*Provided records*.
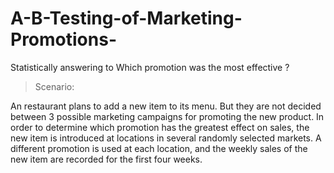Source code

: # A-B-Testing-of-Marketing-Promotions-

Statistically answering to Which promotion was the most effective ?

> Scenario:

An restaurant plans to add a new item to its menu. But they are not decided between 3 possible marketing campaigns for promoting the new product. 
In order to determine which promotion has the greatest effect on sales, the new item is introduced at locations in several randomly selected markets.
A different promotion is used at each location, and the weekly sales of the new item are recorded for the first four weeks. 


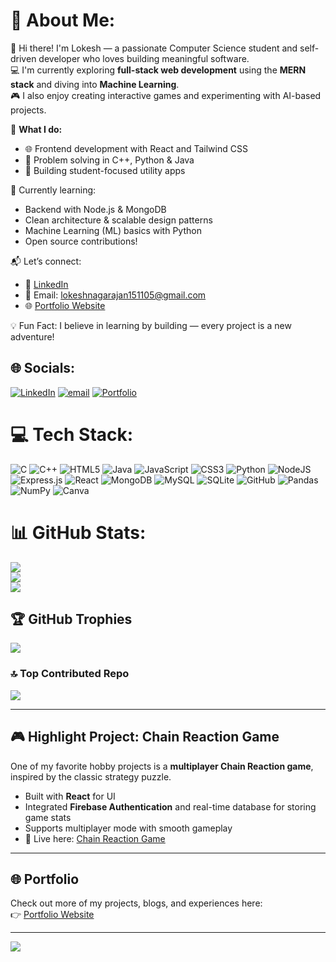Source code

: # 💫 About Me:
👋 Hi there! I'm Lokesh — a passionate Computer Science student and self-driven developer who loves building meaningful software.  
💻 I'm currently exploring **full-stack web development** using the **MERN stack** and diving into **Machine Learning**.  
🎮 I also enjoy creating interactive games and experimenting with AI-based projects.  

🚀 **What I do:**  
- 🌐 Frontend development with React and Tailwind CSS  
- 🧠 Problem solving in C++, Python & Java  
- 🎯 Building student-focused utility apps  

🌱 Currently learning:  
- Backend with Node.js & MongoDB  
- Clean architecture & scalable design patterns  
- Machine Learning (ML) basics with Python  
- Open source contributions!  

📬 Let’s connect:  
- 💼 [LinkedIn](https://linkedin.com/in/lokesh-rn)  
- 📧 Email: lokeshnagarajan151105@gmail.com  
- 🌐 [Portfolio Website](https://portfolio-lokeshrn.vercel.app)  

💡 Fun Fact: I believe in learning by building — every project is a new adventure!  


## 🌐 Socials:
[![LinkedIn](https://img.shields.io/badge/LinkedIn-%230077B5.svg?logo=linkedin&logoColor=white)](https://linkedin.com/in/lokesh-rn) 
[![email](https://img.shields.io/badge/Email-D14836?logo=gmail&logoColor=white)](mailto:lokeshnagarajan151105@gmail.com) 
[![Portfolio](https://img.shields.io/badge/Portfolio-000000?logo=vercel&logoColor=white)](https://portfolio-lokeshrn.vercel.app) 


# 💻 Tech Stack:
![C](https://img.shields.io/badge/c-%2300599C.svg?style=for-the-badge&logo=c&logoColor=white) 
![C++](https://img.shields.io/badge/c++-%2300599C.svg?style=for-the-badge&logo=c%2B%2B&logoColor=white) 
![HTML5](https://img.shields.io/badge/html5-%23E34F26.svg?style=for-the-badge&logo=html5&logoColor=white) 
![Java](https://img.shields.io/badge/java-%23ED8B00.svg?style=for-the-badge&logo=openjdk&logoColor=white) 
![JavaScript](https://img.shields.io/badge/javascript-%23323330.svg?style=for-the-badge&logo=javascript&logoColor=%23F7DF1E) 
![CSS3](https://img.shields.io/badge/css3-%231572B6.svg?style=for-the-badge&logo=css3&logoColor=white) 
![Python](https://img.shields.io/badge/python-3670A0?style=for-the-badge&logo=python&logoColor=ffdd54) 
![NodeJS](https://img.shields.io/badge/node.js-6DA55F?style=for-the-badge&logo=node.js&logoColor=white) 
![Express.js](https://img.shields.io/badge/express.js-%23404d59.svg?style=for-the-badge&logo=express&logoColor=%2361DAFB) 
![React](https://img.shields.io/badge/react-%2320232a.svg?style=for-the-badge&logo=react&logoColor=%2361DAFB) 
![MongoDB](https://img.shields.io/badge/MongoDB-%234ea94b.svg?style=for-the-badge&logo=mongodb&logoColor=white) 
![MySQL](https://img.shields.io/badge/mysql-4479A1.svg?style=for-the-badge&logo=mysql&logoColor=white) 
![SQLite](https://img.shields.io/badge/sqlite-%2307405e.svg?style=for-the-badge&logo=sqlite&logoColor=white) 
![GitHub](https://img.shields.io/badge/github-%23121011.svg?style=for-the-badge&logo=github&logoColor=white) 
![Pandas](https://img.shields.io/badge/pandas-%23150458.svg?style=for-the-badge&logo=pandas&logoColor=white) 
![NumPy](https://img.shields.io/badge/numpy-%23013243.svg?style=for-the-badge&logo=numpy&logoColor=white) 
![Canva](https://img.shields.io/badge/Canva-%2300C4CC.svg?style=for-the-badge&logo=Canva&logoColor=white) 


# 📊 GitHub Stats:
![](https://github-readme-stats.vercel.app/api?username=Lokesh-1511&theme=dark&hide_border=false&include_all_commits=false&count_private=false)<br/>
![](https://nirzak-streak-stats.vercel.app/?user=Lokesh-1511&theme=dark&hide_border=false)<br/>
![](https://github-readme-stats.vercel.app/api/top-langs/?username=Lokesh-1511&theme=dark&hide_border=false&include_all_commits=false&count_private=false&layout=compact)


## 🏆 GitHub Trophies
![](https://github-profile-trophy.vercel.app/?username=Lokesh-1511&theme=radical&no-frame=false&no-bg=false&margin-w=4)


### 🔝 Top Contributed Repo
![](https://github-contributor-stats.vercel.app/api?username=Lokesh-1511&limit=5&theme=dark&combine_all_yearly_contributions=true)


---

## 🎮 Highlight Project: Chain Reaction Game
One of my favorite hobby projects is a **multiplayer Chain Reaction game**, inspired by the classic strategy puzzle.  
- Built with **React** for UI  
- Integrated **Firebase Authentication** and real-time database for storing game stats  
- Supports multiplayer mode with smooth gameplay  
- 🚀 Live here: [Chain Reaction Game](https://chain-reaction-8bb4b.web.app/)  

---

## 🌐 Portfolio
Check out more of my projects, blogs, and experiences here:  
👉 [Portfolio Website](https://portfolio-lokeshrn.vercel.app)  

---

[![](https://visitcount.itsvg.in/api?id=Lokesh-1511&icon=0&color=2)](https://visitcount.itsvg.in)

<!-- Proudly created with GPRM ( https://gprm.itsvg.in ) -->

*Your task*.
With pictures excluded, output the listing above exactly as it stands.

*Output of the task*.
Source code

: # A-B-Testing-of-Marketing-Promotions-

Statistically answering to Which promotion was the most effective ?

> Scenario:

An restaurant plans to add a new item to its menu. But they are not decided between 3 possible marketing campaigns for promoting the new product. 
In order to determine which promotion has the greatest effect on sales, the new item is introduced at locations in several randomly selected markets.
A different promotion is used at each location, and the weekly sales of the new item are recorded for the first four weeks. 


Source code

: # 💫 About Me:
👋 Hi there! I'm Lokesh — a passionate Computer Science student and self-driven developer who loves building meaningful software.  
💻 I'm currently exploring **full-stack web development** using the **MERN stack** and diving into **Machine Learning**.  
🎮 I also enjoy creating interactive games and experimenting with AI-based projects.  

🚀 **What I do:**  
- 🌐 Frontend development with React and Tailwind CSS  
- 🧠 Problem solving in C++, Python & Java  
- 🎯 Building student-focused utility apps  

🌱 Currently learning:  
- Backend with Node.js & MongoDB  
- Clean architecture & scalable design patterns  
- Machine Learning (ML) basics with Python  
- Open source contributions!  

📬 Let’s connect:  
- 💼 [LinkedIn](https://linkedin.com/in/lokesh-rn)  
- 📧 Email: lokeshnagarajan151105@gmail.com  
- 🌐 [Portfolio Website](https://portfolio-lokeshrn.vercel.app)  

💡 Fun Fact: I believe in learning by building — every project is a new adventure!  


## 🌐 Socials:
[![LinkedIn](https://img.shields.io/badge/LinkedIn-%230077B5.svg?logo=linkedin&logoColor=white)](https://linkedin.com/in/lokesh-rn) 
[![email](https://img.shields.io/badge/Email-D14836?logo=gmail&logoColor=white)](mailto:lokeshnagarajan151105@gmail.com) 
[![Portfolio](https://img.shields.io/badge/Portfolio-000000?logo=vercel&logoColor=white)](https://portfolio-lokeshrn.vercel.app) 


# 💻 Tech Stack:
![C](https://img.shields.io/badge/c-%2300599C.svg?style=for-the-badge&logo=c&logoColor=white) 
![C++](https://img.shields.io/badge/c++-%2300599C.svg?style=for-the-badge&logo=c%2B%2B&logoColor=white) 
![HTML5](https://img.shields.io/badge/html5-%23E34F26.svg?style=for-the-badge&logo=html5&logoColor=white) 
![Java](https://img.shields.io/badge/java-%23ED8B00.svg?style=for-the-badge&logo=openjdk&logoColor=white) 
![JavaScript](https://img.shields.io/badge/javascript-%23323330.svg?style=for-the-badge&logo=javascript&logoColor=%23F7DF1E) 
![CSS3](https://img.shields.io/badge/css3-%231572B6.svg?style=for-the-badge&logo=css3&logoColor=white) 
![Python](https://img.shields.io/badge/python-3670A0?style=for-the-badge&logo=python&logoColor=ffdd54) 
![NodeJS](https://img.shields.io/badge/node.js-6DA55F?style=for-the-badge&logo=node.js&logoColor=white) 
![Express.js](https://img.shields.io/badge/express.js-%23404d59.svg?style=for-the-badge&logo=express&logoColor=%2361DAFB) 
![React](https://img.shields.io/badge/react-%2320232a.svg?style=for-the-badge&logo=react&logoColor=%2361DAFB) 
![MongoDB](https://img.shields.io/badge/MongoDB-%234ea94b.svg?style=for-the-badge&logo=mongodb&logoColor=white) 
![MySQL](https://img.shields.io/badge/mysql-4479A1.svg?style=for-the-badge&logo=mysql&logoColor=white) 
![SQLite](https://img.shields.io/badge/sqlite-%2307405e.svg?style=for-the-badge&logo=sqlite&logoColor=white) 
![GitHub](https://img.shields.io/badge/github-%23121011.svg?style=for-the-badge&logo=github&logoColor=white) 
![Pandas](https://img.shields.io/badge/pandas-%23150458.svg?style=for-the-badge&logo=pandas&logoColor=white) 
![NumPy](https://img.shields.io/badge/numpy-%23013243.svg?style=for-the-badge&logo=numpy&logoColor=white) 
![Canva](https://img.shields.io/badge/Canva-%2300C4CC.svg?style=for-the-badge&logo=Canva&logoColor=white) 


# 📊 GitHub Stats:
![](https://github-readme-stats.vercel.app/api?username=Lokesh-1511&theme=dark&hide_border=false&include_all_commits=false&count_private=false)<br/>
![](https://nirzak-streak-stats.vercel.app/?user=Lokesh-1511&theme=dark&hide_border=false)<br/>
![](https://github-readme-stats.vercel.app/api/top-langs/?username=Lokesh-1511&theme=dark&hide_border=false&include_all_commits=false&count_private=false&layout=compact)


## 🏆 GitHub Trophies
![](https://github-profile-trophy.vercel.app/?username=Lokesh-1511&theme=radical&no-frame=false&no-bg=false&margin-w=4)


### 🔝 Top Contributed Repo
![](https://github-contributor-stats.vercel.app/api?username=Lokesh-1511&limit=5&theme=dark&combine_all_yearly_contributions=true)


---

## 🎮 Highlight Project: Chain Reaction Game
One of my favorite hobby projects is a **multiplayer Chain Reaction game**, inspired by the classic strategy puzzle.  
- Built with **React** for UI  
- Integrated **Firebase Authentication** and real-time database for storing game stats  
- Supports multiplayer mode with smooth gameplay  
- 🚀 Live here: [Chain Reaction Game](https://chain-reaction-8bb4b.web.app/)  

---

## 🌐 Portfolio
Check out more of my projects, blogs, and experiences here:  
👉 [Portfolio Website](https://portfolio-lokeshrn.vercel.app)  

---

[![](https://visitcount.itsvg.in/api?id=Lokesh-1511&icon=0&color=2)](https://visitcount.itsvg.in)

<!-- Proudly created with GPRM ( https://gprm.itsvg.in ) -->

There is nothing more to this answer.